[[ EXERCISE MATERIAL, beginning ]]

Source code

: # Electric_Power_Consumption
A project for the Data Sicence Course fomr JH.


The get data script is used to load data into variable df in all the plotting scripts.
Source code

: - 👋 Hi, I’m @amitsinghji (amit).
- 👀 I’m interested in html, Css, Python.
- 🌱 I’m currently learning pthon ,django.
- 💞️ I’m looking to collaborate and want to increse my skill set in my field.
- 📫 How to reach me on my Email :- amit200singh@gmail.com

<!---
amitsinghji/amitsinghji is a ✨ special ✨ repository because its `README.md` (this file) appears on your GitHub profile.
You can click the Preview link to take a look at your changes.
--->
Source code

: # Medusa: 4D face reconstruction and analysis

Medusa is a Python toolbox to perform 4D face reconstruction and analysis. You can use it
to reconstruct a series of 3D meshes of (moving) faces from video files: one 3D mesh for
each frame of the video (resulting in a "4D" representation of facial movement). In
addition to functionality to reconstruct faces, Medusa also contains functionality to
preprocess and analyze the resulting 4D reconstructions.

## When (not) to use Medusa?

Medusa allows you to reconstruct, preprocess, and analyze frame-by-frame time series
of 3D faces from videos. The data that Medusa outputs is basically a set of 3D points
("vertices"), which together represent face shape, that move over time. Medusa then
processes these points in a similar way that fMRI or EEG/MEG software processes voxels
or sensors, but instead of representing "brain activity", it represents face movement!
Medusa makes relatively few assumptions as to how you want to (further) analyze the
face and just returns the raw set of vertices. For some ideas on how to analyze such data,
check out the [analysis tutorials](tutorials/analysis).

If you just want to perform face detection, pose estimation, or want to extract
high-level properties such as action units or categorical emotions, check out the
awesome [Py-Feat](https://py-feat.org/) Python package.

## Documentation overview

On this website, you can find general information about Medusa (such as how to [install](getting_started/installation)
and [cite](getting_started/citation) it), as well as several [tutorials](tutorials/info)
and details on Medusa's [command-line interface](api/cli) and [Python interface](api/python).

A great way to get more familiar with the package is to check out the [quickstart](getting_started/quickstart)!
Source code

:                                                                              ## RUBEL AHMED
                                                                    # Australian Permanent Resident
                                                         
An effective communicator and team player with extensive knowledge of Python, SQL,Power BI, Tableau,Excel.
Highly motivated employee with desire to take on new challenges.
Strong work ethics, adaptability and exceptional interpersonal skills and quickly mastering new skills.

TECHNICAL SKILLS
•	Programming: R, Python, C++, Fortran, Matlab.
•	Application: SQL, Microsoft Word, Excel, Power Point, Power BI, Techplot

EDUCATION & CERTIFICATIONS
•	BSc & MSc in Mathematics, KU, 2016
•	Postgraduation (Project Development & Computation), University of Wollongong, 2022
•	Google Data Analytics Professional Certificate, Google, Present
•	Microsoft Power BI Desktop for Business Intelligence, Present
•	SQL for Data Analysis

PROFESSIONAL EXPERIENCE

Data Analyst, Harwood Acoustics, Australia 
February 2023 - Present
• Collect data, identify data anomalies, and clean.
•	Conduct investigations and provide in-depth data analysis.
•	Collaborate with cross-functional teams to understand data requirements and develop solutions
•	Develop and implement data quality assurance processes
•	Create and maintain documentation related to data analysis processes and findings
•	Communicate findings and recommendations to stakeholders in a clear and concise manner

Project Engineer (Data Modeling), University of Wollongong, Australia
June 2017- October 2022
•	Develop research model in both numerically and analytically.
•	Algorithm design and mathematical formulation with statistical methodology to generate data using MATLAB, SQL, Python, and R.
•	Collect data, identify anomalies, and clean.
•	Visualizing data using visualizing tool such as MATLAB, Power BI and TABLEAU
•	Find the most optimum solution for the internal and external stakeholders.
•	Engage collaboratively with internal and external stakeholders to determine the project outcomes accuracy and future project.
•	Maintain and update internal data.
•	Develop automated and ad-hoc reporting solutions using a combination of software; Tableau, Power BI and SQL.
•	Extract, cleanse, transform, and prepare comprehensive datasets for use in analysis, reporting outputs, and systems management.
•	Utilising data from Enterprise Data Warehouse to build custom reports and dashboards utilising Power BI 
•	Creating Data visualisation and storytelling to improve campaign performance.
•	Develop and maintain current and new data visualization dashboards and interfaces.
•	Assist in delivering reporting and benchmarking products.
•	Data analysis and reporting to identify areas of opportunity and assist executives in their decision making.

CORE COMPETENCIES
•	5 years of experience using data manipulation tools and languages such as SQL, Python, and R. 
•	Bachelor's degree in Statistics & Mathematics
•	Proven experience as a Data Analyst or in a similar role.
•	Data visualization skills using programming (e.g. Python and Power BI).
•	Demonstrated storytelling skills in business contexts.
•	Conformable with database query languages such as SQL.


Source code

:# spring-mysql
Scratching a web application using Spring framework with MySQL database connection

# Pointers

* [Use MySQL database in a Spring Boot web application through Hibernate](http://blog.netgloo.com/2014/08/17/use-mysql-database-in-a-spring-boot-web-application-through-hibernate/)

[[ EXERCISE MATERIAL, end ]]

▶ [WHAT IS BEING ASKED] Look back at the entries above and repeat, unchanged, every line from the line holding "and [cite](getting_started/citation) it), as" through the line holding "and details on".

▶ [ANSWER SECTION]
and [cite](getting_started/citation) it), as well as several [tutorials](tutorials/info)
and details on Medusa's [command-line interface](api/cli) and [Python interface](api/python).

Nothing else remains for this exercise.